Spurious CAA SERVFAIL responses during finalize

@jcjones

The 5 certs that were failing renewals yesterday have now succeeded. Was something changed on the Let's Encrypt side? I'm wondering if this will happen again.

Can you tell specifically what errors occurred after the Unbound DNS upgrade 1.18.0? How can we ensure that our side is compliant?

unboundtest.com for example seems ok https://unboundtest.com/m/CAA/cert-intl-9d8pqgr5.ca-central-1.aws.glb.confluent.cloud/U2MOLV5D

2 Likes

The only difference in production from Monday to today is the Unbound 1.18 update yesterday: Potential networking / client changes on DNS Challenges - #28 by jcjones

As gurjit said, their DNS server had an EDNS compliance issue which was raised by our Unbound upgrade to 1.18. If the compliance tester is happy for your zone, it should be fine.

4 Likes

Even with EDNS compliance on our side, we're still seeing intermittent failures. Is there any way for you to see more detailed errors/logs on your side? The error message is too vague for us to know what to change.

1 Like

Since these are CAA SERVFAIL problems, my first thought is rate-limiting, because the CAA algorithm sends a lot of DNS requests in a short amount of time.

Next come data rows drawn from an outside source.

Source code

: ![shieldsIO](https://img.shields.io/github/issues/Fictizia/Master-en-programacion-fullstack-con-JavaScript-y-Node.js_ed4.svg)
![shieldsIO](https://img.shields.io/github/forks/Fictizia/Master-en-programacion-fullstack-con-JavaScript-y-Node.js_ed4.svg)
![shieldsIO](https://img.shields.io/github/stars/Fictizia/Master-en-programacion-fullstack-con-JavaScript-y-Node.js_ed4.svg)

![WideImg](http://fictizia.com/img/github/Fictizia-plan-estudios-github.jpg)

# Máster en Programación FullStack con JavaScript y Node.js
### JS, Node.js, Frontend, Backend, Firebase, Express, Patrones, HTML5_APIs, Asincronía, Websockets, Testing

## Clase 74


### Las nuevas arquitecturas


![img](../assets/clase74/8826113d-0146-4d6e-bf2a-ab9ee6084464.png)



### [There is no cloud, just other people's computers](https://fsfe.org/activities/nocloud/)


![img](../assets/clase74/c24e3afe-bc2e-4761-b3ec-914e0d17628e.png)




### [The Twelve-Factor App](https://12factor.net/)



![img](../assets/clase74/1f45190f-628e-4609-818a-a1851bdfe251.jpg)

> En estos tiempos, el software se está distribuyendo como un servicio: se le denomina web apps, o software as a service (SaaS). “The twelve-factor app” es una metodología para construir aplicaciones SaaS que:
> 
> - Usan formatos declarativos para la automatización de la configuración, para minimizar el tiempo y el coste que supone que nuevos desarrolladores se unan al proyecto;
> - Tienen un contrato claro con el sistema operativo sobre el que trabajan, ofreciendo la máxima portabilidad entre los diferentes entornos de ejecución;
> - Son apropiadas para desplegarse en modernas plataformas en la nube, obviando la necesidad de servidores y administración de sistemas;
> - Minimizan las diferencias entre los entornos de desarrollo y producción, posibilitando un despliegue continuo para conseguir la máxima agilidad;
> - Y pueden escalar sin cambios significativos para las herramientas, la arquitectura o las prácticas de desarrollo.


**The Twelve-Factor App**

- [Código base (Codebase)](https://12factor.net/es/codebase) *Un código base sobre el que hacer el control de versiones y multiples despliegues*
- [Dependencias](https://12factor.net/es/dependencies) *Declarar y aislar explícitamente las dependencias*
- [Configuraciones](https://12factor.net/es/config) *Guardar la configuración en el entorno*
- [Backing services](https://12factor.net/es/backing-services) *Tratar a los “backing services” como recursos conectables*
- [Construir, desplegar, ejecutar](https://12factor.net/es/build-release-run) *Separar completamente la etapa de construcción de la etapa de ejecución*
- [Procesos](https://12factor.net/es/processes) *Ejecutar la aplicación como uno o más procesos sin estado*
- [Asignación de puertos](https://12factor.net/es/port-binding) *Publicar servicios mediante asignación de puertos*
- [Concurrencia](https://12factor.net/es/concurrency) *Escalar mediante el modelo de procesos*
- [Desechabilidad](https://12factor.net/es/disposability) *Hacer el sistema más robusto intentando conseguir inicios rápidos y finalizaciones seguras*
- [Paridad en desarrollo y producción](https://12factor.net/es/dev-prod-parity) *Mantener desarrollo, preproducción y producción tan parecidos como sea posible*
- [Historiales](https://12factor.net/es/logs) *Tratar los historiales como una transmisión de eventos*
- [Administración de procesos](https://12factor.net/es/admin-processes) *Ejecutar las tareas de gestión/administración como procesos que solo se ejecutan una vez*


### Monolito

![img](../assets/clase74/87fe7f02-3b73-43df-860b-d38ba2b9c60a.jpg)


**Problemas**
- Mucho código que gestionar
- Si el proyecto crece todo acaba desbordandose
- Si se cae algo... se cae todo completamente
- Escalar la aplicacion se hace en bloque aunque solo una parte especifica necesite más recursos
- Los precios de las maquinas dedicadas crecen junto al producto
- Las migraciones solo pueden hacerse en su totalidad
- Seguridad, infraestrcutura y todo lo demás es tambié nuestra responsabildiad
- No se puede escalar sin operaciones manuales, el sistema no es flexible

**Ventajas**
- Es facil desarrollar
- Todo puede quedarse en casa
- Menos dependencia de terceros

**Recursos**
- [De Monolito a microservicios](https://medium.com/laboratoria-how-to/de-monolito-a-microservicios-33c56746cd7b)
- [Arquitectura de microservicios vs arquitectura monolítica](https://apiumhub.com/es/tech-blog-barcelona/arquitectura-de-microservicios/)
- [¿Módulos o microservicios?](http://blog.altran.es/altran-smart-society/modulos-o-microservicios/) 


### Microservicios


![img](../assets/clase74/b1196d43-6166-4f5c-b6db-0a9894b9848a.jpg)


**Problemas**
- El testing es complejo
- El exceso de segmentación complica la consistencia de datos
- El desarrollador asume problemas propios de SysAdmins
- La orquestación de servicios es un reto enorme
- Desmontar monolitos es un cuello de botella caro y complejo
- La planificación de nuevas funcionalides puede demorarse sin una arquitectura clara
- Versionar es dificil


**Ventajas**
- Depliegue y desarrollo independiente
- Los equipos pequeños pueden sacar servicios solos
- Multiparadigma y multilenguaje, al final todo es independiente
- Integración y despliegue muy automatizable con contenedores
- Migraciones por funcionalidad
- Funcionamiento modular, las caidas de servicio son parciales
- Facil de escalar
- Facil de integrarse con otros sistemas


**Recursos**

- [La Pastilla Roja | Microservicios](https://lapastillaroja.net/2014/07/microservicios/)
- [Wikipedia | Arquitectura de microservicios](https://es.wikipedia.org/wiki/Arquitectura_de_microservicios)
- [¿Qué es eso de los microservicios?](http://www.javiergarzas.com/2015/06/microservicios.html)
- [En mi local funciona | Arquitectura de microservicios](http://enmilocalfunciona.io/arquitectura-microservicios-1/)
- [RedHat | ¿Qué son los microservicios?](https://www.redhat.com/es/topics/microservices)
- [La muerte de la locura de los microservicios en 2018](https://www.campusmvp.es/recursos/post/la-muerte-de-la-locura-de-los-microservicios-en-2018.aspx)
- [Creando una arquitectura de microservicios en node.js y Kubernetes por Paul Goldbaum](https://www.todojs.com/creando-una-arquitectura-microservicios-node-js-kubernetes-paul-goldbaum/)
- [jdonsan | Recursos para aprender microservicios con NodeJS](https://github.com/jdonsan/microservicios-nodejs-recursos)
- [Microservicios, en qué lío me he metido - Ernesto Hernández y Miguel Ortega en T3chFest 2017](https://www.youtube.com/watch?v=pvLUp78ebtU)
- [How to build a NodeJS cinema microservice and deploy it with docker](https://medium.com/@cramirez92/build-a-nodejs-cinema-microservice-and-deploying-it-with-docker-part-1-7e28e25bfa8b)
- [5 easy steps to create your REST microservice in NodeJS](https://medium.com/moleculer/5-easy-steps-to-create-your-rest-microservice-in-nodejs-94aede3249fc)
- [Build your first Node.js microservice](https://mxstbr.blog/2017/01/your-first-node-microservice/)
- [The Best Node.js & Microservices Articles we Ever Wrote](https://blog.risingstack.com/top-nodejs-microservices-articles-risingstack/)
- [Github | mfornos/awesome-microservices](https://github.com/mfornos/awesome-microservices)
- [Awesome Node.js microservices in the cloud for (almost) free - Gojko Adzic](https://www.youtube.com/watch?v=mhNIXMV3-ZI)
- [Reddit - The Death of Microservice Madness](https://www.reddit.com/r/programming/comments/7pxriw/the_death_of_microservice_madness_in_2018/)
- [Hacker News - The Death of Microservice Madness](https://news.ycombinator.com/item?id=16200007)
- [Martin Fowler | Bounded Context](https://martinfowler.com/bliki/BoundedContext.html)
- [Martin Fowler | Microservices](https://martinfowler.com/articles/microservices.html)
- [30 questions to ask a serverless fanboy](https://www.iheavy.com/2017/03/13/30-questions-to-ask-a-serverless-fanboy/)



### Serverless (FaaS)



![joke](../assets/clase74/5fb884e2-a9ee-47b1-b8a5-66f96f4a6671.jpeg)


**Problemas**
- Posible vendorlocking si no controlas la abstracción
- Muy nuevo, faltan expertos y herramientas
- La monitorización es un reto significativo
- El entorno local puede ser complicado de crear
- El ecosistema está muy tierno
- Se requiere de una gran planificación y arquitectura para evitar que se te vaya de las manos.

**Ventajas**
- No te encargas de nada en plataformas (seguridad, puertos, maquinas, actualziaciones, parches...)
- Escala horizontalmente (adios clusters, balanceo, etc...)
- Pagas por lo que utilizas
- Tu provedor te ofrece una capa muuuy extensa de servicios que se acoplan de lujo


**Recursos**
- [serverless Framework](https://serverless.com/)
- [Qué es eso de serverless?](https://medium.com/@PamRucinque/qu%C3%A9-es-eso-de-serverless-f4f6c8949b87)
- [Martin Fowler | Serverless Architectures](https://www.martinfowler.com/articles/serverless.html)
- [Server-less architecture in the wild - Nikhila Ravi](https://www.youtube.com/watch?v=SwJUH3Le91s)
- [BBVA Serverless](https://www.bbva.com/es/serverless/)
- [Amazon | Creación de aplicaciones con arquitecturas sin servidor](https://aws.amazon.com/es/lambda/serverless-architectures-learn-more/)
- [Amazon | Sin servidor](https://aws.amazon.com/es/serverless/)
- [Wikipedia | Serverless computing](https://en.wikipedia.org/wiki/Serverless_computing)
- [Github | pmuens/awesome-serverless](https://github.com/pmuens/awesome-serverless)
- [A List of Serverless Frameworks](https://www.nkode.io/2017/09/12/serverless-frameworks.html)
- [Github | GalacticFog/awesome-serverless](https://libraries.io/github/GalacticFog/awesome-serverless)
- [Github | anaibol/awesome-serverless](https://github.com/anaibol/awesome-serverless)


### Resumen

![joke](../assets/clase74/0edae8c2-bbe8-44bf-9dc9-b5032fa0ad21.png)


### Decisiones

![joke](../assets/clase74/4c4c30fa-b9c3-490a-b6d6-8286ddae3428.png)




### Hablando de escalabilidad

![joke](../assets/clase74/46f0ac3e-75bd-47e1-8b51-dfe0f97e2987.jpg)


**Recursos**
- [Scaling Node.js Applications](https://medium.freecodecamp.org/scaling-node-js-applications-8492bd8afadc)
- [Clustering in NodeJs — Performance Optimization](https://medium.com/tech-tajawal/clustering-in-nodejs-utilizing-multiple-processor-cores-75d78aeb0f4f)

The next thing on my to-do list is to increase the number of validation hosts we have, which might help us spread out the number of requesting IP addresses out to reduce per-IP rate limit problems. (We've been all-hands-on-deck over in the other thread this morning).

8 Likes

@jcjones Thank you for looking into this.

Do I understand correctly that SERVFAIL comes from your Unbound DNS recursive resolver and your client application is seeing the SERVFAIL while the resolver is having some issues querying the DNS authority (either Route53 or our DNS infra) or thinks that the responses it's getting are invalid? Is there a way to tell which of those is the case?

SERVFAIL is coming from Unbound, yes, and I'm seeing some of those returns for your domain in under 2s, so they're not timeouts.

Only if it happens consistently, so that we can dump a detailed log. As you can probably understand, we can't handle a megabyte of logging per DNS lookup, which is roughly what Unbound produces at max verbosity.

But all-said, the consistent issue we see with CAA is: Our CAA checks, right before final issuance, trigger rate limiting at the DNS server. That either shows up as a timeout or a SERVFAIL. It's not guaranteed that this is what's happening here, but it's my best guess at present.

CAA is a common culprit for this because it's not one query, it's a bunch all at once to implement the algorithm for finding the "Relevant Resource Record Set" from RFC 8659, and the more labels in the DNS name (like yours there), the more leaves have to be checked.

5 Likes

Thank you. Is this mainly happening for our domains or across your subscriber base? If it's specific to us, I'm wondering if there's anything we can to reduce the number of queries. We don't/didn't have CAA set for our domains but are exploring whether adding it helps.

1 Like

If that's actually the issue -- the number of CAA queries against your NS triggering some protections -- then a Relevant CAA Set would shortcut the algorithm and return early when it's encountered.

So it might be worth a try? Otherwise talk to your nameserver operator about what query limits they have that might affect CAA validations?

We're talking about doing things to space out those CAA checks, but it's not trivial because with them being potentially legitimately slow, it leads us to needing asynchronous finalization .... which broke a lot of clients last time we enabled it.

Sharp rocks everywhere.

6 Likes

It's a common failure, but it's 4th out of 4 for kinds of DNS lookup failures, behind A, AAAA, and TXT.

On average, we send about 74.9 CAA requests per second 193 CAA requests per second and less than 0.002 requests/sec of them get SERVFAIL.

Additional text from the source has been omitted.